## ASSIGNMENT
Keep each line of the material that includes "preprocessor", and leave out the rest.

## DATASET CONTENT

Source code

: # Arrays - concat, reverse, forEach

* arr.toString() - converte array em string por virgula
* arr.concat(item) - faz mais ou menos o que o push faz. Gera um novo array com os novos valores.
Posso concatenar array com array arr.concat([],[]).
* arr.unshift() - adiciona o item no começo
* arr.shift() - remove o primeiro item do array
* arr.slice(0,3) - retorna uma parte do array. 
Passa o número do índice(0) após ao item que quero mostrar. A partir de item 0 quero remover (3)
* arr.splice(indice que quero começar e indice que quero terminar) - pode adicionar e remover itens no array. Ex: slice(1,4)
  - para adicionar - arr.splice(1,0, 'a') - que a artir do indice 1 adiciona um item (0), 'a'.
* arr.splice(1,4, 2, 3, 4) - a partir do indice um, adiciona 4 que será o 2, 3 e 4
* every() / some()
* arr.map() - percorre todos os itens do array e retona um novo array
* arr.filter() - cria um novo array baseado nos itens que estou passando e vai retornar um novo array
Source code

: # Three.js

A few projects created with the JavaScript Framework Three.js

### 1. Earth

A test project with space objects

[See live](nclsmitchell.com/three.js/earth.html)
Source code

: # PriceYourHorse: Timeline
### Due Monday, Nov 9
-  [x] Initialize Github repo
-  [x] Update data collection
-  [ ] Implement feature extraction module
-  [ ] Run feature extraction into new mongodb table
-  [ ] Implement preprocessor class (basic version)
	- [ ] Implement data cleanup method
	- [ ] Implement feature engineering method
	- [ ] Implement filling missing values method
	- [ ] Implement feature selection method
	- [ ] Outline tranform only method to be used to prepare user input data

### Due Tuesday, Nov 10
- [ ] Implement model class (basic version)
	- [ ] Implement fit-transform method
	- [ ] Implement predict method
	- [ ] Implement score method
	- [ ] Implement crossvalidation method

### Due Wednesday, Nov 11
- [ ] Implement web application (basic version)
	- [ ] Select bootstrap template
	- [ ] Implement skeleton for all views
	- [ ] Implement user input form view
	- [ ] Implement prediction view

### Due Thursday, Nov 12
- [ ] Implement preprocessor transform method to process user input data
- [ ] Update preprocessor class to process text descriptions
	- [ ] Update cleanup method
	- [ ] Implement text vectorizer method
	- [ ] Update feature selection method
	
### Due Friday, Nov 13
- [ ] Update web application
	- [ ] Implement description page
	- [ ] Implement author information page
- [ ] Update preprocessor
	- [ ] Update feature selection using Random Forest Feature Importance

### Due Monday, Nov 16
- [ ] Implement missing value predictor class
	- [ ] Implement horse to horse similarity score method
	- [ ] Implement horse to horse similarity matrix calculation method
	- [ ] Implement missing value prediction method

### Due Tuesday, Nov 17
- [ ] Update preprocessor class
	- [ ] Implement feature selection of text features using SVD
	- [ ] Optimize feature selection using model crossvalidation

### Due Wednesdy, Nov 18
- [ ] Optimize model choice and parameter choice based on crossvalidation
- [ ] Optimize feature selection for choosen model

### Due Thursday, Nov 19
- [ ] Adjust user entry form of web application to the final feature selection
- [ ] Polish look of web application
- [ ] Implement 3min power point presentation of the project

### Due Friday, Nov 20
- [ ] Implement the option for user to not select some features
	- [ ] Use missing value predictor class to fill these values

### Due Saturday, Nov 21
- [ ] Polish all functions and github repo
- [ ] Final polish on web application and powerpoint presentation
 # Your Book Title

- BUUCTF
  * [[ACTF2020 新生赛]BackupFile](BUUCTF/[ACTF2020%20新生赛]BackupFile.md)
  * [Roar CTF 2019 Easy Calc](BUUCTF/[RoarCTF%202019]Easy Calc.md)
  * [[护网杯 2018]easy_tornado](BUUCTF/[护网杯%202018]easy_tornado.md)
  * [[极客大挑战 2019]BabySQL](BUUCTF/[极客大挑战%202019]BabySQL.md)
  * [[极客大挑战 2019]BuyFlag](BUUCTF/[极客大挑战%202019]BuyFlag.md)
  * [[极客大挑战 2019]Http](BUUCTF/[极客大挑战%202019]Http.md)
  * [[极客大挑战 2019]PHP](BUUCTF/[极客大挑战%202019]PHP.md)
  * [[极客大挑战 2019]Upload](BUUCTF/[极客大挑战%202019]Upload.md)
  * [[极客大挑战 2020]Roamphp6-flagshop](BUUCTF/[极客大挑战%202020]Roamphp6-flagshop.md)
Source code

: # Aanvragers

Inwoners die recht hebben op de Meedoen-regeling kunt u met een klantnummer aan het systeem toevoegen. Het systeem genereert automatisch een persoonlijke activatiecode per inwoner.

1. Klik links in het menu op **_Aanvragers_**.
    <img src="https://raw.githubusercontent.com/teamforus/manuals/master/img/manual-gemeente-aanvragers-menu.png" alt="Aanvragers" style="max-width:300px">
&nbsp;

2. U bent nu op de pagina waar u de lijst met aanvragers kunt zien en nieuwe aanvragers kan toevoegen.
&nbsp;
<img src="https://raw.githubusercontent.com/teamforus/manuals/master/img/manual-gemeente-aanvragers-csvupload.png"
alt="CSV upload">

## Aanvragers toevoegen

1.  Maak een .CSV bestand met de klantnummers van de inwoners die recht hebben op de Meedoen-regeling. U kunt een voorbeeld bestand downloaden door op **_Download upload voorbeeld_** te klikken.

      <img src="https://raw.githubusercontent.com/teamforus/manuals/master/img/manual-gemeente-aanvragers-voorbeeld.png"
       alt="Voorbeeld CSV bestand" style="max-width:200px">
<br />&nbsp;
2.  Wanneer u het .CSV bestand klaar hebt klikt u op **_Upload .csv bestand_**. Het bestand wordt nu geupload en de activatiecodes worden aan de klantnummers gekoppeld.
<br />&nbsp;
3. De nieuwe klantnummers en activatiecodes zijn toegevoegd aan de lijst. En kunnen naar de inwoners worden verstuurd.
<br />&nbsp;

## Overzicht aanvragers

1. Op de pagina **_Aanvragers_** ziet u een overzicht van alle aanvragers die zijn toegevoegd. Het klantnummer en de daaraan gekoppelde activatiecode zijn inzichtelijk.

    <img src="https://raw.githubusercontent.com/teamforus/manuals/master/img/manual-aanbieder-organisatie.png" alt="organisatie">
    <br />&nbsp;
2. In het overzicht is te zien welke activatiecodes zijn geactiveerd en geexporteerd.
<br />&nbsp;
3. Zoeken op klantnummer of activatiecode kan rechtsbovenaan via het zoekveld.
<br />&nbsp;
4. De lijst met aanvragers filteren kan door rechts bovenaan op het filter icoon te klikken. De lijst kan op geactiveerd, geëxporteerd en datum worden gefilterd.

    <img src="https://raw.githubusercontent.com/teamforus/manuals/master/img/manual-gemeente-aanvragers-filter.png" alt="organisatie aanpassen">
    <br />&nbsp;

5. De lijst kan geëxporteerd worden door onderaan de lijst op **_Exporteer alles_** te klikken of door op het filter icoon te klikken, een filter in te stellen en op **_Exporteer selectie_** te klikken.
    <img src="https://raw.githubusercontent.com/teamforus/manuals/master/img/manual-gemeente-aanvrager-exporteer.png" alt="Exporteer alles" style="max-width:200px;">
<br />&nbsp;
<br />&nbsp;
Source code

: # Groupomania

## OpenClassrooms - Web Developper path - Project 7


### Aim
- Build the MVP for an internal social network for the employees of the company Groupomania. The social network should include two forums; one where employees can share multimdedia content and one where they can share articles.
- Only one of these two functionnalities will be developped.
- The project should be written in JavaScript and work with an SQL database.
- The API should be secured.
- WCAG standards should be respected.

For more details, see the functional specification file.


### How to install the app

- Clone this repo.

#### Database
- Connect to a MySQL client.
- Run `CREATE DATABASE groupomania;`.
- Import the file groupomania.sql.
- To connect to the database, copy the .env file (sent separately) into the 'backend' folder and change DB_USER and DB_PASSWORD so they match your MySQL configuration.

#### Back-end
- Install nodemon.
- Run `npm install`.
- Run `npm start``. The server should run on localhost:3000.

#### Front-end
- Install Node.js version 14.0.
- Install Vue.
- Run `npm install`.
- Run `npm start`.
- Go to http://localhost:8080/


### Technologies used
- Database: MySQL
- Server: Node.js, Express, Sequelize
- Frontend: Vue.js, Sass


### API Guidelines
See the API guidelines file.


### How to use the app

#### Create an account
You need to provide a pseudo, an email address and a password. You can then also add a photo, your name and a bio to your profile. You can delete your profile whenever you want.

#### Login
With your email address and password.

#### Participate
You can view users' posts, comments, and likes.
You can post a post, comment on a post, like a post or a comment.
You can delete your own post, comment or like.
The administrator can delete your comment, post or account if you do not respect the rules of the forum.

## RESPONSE FOR THIS EXERCISE
-  [ ] Implement preprocessor class (basic version)
- [ ] Implement preprocessor transform method to process user input data
- [ ] Update preprocessor class to process text descriptions
- [ ] Update preprocessor
- [ ] Update preprocessor class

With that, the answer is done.